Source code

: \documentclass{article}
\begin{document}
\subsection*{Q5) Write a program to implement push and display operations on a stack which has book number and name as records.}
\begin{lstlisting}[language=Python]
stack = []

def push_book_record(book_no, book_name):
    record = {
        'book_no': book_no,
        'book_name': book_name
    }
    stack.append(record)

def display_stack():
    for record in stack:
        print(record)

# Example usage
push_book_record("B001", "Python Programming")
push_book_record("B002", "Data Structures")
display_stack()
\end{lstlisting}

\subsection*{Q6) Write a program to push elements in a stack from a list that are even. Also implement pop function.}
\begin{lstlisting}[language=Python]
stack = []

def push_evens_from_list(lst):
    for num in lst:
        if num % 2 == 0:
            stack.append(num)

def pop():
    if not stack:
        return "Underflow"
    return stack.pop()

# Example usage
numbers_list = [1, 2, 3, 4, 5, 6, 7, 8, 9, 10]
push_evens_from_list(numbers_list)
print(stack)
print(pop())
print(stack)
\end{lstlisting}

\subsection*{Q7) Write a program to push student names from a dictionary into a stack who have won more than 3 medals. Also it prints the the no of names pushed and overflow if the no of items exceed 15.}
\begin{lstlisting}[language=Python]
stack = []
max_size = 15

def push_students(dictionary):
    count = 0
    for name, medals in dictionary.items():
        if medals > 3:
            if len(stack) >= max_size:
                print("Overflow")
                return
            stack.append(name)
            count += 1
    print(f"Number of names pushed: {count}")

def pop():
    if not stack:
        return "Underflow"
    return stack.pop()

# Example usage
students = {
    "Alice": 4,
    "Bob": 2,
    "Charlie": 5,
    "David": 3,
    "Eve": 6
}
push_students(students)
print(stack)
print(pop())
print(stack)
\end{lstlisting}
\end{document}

= = = = = = =

Work instructions: Wherever a line in the data above holds the word "Also", copy that line.

Task response:
\subsection*{Q6) Write a program to push elements in a stack from a list that are even. Also implement pop function.}
\subsection*{Q7) Write a program to push student names from a dictionary into a stack who have won more than 3 medals. Also it prints the the no of names pushed and overflow if the no of items exceed 15.}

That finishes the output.